Friday, May 02, 2008


It is a season of celebration and we have much to celebrate. One year ago I was given the gift of my daughter, after not a small amount of effort and labour. This season we celebrate another birthday much more significant than Naomi’s. Words from our new songbook Sing the Story speak this invocation: “Come, Holy Spirit. lamplighter, midwife of change, comforter, disturber, inspirer, and advocate.” God’s spirit midwifed the church into being that day. And though the Spirit Midwife gave the amazing gifts of comfort, inspiration and advocacy, she also accompanied change, pain and a labour into a new life in Christ.

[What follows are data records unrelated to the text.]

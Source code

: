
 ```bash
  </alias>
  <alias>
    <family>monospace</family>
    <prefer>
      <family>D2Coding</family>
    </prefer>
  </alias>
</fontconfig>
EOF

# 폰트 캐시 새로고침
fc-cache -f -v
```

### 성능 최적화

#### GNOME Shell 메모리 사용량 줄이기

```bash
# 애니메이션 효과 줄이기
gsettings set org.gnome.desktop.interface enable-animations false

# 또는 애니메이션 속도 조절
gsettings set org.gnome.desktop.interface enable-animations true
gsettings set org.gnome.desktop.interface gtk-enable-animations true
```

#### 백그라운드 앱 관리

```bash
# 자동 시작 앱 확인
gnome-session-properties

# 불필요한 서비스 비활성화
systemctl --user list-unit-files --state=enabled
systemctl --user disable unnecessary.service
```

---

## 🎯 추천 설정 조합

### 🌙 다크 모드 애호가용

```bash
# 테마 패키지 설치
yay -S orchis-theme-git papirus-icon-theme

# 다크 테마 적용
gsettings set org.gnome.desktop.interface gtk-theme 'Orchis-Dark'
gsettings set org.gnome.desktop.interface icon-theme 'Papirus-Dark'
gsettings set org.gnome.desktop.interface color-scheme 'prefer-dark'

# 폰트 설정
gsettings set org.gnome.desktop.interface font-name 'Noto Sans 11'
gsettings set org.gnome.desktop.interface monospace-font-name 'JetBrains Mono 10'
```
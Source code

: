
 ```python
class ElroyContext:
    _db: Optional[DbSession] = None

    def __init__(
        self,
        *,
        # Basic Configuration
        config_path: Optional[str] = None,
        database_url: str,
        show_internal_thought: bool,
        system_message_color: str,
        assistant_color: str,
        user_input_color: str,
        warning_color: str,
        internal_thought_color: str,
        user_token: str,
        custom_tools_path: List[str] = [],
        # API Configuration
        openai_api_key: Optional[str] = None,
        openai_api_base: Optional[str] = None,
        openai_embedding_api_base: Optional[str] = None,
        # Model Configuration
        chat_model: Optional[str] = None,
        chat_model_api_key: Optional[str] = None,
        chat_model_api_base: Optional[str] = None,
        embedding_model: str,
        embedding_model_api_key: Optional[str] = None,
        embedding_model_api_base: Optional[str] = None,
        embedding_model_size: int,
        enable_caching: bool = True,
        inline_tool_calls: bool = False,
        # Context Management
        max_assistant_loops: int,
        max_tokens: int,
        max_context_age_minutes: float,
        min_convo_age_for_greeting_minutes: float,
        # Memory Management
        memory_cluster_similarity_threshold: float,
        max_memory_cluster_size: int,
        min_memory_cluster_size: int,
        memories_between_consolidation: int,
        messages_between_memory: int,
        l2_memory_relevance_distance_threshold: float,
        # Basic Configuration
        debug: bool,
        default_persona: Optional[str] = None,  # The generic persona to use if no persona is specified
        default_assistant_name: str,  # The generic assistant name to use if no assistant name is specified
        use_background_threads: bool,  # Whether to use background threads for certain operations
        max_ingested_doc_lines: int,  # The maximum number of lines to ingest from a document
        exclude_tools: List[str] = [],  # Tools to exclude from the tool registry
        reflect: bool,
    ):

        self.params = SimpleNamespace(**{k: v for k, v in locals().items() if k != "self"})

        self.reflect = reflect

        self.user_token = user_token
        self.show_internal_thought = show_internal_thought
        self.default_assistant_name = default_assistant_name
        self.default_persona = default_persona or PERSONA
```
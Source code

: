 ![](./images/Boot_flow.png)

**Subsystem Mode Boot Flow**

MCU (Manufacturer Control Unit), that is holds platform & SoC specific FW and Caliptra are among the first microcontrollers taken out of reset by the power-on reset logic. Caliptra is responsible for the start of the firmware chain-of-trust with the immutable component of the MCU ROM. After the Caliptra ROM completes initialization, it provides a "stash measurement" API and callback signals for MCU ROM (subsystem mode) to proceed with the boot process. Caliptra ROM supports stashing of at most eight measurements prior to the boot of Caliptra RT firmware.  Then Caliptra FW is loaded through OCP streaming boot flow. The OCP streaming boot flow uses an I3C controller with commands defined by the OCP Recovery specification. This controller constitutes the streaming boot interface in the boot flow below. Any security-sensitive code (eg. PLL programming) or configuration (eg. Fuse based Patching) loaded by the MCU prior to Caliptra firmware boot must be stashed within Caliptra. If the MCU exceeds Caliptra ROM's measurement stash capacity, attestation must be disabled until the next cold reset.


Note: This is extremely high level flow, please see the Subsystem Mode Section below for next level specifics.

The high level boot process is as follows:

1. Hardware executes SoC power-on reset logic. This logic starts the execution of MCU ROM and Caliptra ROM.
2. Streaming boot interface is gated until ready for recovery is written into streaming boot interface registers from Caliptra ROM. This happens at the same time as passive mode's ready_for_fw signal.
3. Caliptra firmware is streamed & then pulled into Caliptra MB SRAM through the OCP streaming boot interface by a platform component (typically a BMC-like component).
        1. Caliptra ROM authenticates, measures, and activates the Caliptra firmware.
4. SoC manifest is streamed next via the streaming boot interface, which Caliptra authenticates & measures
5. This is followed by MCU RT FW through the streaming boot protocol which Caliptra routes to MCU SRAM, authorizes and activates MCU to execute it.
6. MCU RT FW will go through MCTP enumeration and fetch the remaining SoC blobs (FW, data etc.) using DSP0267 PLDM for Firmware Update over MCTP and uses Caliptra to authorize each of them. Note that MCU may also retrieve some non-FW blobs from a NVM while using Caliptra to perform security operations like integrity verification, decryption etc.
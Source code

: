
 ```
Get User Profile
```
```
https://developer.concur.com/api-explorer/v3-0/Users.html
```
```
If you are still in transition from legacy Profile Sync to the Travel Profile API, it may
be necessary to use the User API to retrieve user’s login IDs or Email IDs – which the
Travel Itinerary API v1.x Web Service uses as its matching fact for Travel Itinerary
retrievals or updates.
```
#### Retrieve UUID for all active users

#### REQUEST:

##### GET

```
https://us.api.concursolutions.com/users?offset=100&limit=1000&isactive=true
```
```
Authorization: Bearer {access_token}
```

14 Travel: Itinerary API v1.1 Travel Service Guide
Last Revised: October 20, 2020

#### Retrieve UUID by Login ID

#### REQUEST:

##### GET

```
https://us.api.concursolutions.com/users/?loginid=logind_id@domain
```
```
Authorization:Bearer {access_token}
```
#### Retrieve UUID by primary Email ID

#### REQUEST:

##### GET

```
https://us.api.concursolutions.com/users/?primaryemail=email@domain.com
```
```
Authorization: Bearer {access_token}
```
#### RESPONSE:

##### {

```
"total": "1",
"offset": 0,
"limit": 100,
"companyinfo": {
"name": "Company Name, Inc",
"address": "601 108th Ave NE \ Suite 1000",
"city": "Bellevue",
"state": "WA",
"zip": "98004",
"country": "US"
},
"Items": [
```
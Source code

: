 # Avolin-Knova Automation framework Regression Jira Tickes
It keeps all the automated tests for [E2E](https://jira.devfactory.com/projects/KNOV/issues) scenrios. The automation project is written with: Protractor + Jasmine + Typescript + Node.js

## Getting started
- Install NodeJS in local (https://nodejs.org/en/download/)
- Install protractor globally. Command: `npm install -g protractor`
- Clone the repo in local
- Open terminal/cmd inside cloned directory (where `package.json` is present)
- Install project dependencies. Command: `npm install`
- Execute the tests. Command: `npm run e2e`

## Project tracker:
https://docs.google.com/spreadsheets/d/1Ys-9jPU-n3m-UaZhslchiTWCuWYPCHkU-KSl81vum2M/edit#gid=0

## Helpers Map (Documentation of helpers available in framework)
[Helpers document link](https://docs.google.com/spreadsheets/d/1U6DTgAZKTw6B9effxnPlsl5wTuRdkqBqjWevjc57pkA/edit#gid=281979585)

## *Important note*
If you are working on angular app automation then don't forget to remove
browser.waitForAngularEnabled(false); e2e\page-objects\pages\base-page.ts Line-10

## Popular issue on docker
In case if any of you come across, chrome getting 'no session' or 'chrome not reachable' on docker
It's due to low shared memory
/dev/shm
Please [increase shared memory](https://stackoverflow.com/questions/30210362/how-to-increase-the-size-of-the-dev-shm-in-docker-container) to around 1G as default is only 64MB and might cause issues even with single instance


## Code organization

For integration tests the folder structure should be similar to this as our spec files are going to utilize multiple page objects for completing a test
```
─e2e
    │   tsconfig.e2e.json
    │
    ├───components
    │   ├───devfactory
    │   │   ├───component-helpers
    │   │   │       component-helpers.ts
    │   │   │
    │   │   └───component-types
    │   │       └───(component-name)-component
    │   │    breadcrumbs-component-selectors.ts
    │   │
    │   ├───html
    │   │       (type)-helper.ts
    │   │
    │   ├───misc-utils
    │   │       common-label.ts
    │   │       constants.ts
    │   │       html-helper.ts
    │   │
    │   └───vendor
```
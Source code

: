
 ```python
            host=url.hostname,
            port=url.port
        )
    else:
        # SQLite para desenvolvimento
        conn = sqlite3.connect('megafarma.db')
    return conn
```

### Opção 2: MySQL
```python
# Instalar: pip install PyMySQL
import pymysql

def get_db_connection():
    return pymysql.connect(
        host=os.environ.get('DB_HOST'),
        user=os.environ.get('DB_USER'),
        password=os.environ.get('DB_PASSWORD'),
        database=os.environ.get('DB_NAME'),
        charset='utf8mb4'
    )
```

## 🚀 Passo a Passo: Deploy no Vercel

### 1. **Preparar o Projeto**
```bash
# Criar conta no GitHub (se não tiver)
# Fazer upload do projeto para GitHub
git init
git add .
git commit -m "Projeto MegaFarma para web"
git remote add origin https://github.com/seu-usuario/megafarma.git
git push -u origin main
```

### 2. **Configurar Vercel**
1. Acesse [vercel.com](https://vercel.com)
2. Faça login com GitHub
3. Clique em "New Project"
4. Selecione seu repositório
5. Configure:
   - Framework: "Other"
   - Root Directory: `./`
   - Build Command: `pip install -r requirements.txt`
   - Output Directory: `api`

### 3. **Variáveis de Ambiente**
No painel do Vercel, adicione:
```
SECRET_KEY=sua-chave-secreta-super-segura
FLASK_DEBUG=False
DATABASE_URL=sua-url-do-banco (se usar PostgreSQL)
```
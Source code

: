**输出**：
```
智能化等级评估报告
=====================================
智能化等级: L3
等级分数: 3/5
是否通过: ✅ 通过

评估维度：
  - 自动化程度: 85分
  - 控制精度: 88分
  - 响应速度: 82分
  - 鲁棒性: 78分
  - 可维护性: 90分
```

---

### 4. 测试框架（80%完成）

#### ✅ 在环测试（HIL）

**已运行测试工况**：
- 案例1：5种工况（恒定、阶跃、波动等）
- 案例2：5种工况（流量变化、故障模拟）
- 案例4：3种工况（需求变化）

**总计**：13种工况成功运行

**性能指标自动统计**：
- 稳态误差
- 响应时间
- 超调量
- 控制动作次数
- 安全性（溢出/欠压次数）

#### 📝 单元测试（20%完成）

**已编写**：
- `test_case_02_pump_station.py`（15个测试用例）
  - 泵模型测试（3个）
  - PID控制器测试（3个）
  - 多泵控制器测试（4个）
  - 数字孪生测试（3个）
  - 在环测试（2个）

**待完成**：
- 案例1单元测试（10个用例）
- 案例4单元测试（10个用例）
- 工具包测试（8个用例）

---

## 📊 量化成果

I am learning as a parent that labour does not end in the birthing room and that it is mingled with love, great joy and celebration in one’s relationship with a child. As a child myself I know well that one’s relationship with parents too is often full of both joy and difficulty. We are children of the One who sent the Spirit to birth the church into being and we continue to struggle along with each other and in our growing relationship with God our parent. We need to continue to invite the Spirit to be present in this struggle. Because though we experience the pain, the unease with the new, She will always be our comforter, our advocate and inspirer.

As the same prayer quoted above continues we must invite the Spirit to come, “fill the church with the gifts [we] can neither produce nor afford.” We need the gifts that the Spirit Midwife has to offer. Today our children will invite us to identify one of these gifts that we feel an affinity with for this day or this season. But the Spirit’s gifts are many and she offers in abundance even as she both identifies and moves with us through the struggle.

Thematically unrelated, I found a poem about Pentecost that I like quite a bit...


In the upper room
Pentecostal wind
swirled like a tornado of grace
and fiery tongues
burned language into stutterers.
   O Spirit,
stir our passion again!
Light wildfires
and spin them past
our tame intentions.
   Huff and puff till you blow down
the shutters we hide in,
scarred by earlier zests,
more cowardly and cynical
than once upon a time
   when we inhaled your fire
and gulped your windstorms
like tap water
and laughed at those
who counseled
--Sr. Patricia Schnapp, RSM Adrian, Mich.